Posted by Hervé Moine sur 6 novembre 2013

MARTIN HEIDEGGER

Apports à la philosophie. De l’avenance

Trad. de l’allemand par François Fédier

Collection Bibliothèque de Philosophie, Série Œuvres de Martin Heidegger,

Gallimard, 2013

Pour se procurer Apports à la philosophie: De l’avenance de Martin Heidegger

Environ neuf ans après la publication d’Être et Temps, entre 1936 et 1938, Heidegger entreprend la rédaction de son second «grand livre», Apports à la philosophie.

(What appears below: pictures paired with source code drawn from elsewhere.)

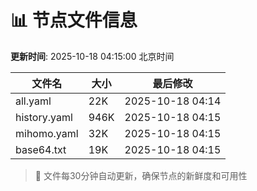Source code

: # 📊 节点文件信息

**更新时间**: 2025-10-18 04:15:00 北京时间

| 文件名 | 大小 | 最后修改 |
|--------|------|----------|
| all.yaml | 22K | 2025-10-18 04:14 |
| history.yaml | 946K | 2025-10-18 04:15 |
| mihomo.yaml | 32K | 2025-10-18 04:15 |
| base64.txt | 19K | 2025-10-18 04:15 |

> 🔄 文件每30分钟自动更新，确保节点的新鲜度和可用性
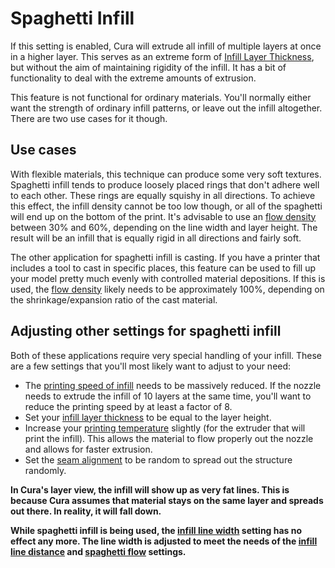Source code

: Spaghetti Infill
====
If this setting is enabled, Cura will extrude all infill of multiple layers at once in a higher layer. This serves as an extreme form of [Infill Layer Thickness](infill_sparse_thickness.md), but without the aim of maintaining rigidity of the infill. It has a bit of functionality to deal with the extreme amounts of extrusion.

This feature is not functional for ordinary materials. You'll normally either want the strength of ordinary infill patterns, or leave out the infill altogether. There are two use cases for it though.

Use cases
----
With flexible materials, this technique can produce some very soft textures. Spaghetti infill tends to produce loosely placed rings that don't adhere well to each other. These rings are equally squishy in all directions. To achieve this effect, the infill density cannot be too low though, or all of the spaghetti will end up on the bottom of the print. It's advisable to use an [flow density](spaghetti_flow.md) between 30% and 60%, depending on the line width and layer height. The result will be an infill that is equally rigid in all directions and fairly soft.

The other application for spaghetti infill is casting. If you have a printer that includes a tool to cast in specific places, this feature can be used to fill up your model pretty much evenly with controlled material depositions. If this is used, the [flow density](spaghetti_flow.md) likely needs to be approximately 100%, depending on the shrinkage/expansion ratio of the cast material.

Adjusting other settings for spaghetti infill
----
Both of these applications require very special handling of your infill. These are a few settings that you'll most likely want to adjust to your need:
* The [printing speed of infill](./speed_infill.md) needs to be massively reduced. If the nozzle needs to extrude the infill of 10 layers at the same time, you'll want to reduce the printing speed by at least a factor of 8.
* Set your [infill layer thickness](infill_sparse_thickness.md) to be equal to the layer height.
* Increase your [printing temperature](material_print_temperature.md) slightly (for the extruder that will print the infill). This allows the material to flow properly out the nozzle and allows for faster extrusion.
* Set the [seam alignment](z_seam_type.md) to be random to spread out the structure randomly.

**In Cura's layer view, the infill will show up as very fat lines. This is because Cura assumes that material stays on the same layer and spreads out there. In reality, it will fall down.**

**While spaghetti infill is being used, the [infill line width](infill_line_width.md) setting has no effect any more. The line width is adjusted to meet the needs of the [infill line distance](infill_line_distance.md) and [spaghetti flow](spaghetti_flow.md) settings.**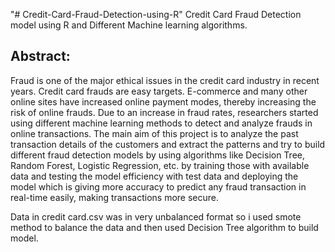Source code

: "# Credit-Card-Fraud-Detection-using-R" 
Credit Card Fraud Detection model using R and Different Machine learning algorithms.

Abstract:
--------
Fraud is one of the major ethical issues in the credit card industry in recent
years.
Credit card frauds are easy targets. E-commerce and many other online sites have
increased online payment modes, thereby increasing the risk of online frauds. Due
to an increase in fraud rates, researchers started using different machine learning
methods to detect and analyze frauds in online transactions.
The main aim of this project is to analyze the past transaction details of the
customers and extract the patterns and try to build different fraud detection
models by using algorithms like Decision Tree, Random Forest, Logistic Regression,
etc. by training those with available data and testing the model efficiency with test
data and deploying the model which is giving more accuracy to predict any fraud
transaction in real-time easily, making transactions more secure.

Data in credit card.csv was in very unbalanced format so i used smote method to balance the data and then used Decision Tree algorithm to build model.

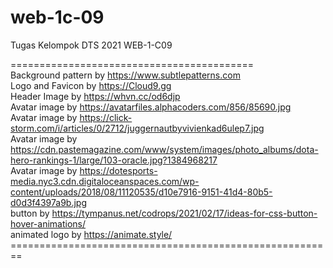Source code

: # web-1c-09
Tugas Kelompok DTS 2021 WEB-1-C09


========================================== </br>
 Background pattern by https://www.subtlepatterns.com </br>
 Logo and Favicon by https://Cloud9.gg </br>
 Header Image by https://whvn.cc/od6djp </br>
 Avatar image by https://avatarfiles.alphacoders.com/856/85690.jpg </br>
 Avatar image by https://click-storm.com/i/articles/0/2712/juggernautbyvivienkad6ulep7.jpg </br>
 Avatar image by https://cdn.pastemagazine.com/www/system/images/photo_albums/dota-hero-rankings-1/large/103-oracle.jpg?1384968217 </br>
 Avatar image by https://dotesports-media.nyc3.cdn.digitaloceanspaces.com/wp-content/uploads/2018/08/11120535/d10e7916-9151-41d4-80b5-d0d3f4397a9b.jpg </br>
 button by https://tympanus.net/codrops/2021/02/17/ideas-for-css-button-hover-animations/ </br>
 animated logo by https://animate.style/ </br>
======================================================== </br>
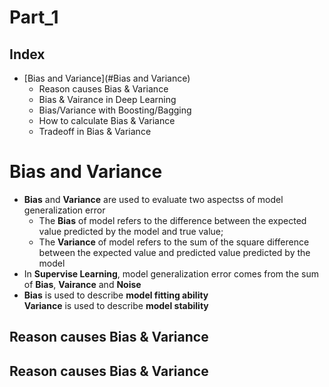 Part_1
===

Index
---
 <!-- TOC -->
 
* [Bias and Variance](#Bias and Variance)
  * Reason causes Bias & Variance
  * Bias & Vairance in Deep Learning
  * Bias/Variance with Boosting/Bagging
  * How to calculate Bias & Variance
  * Tradeoff in Bias & Variance

 <!-- TOC -->
 
# Bias and Variance
* **Bias** and **Variance** are used to evaluate two aspectss of model generalization error
  * The **Bias** of model refers to the difference between the expected value predicted by the model and true value;
  * The **Variance** of model refers to the sum of the square difference between the expected value and predicted value predicted by the model
* In **Supervise Learning**, model generalization error comes from the sum of **Bias**, **Vairance** and **Noise**
* **Bias** is used to describe **model fitting ability**</br>
  **Variance** is used to describe **model stability**
  
## Reason causes Bias & Variance


## Reason causes Bias & Variance
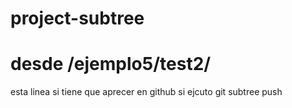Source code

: # project-subtree
# desde /ejemplo5/test2/

esta linea si tiene que aprecer en github si ejcuto git subtree push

De l’avenance. Il y travaille environ deux ans, l’achève, puis le range parmi les livres à publier «plus tard». Le moment propice pour la publication ne venant jamais, le philosophe a décidé que ces textes ne devraient paraître qu’après sa mort. Le volume a paru en 1989, pour le centenaire du philosophe.

De quoi s’agit-il avec les Apports à la philosophie ? De continuer ce qui avait été entrepris avec Être et Temps – mais en prenant un tout autre point de départ. Il n’y a de fait, au premier abord, pas la moindre continuité entre les deux livres. Le premier est encore un traité, alors que le deuxième se construit selon une architecture nouvelle et pour le moins originale : huit parties en tout, composées de six fugues, que précède le préalable d’un regard jeté sur l’ensemble et que suit, en une sorte de coda, le bilan récapitulatif qui clôt le livre.

Dans les Apports à la philosophie, Heidegger ne redit plus ce qu’il estime avoir suffisamment exposé et expliqué avec Être et Temps. Il s’agit désormais de ce que l’ouvrage nomme en toutes lettres l’autre commencement.

Loin d’être une mise en cause de la philosophie, le travail de Heidegger peut ainsi être considéré comme l’effort le plus consciencieux pour entériner ce que cette dernière n’a cessé d’être depuis son commencement grec. C’est en ce sens que peut être apporté à la philosophie ce qui manque encore au plein essor de son premier commencement.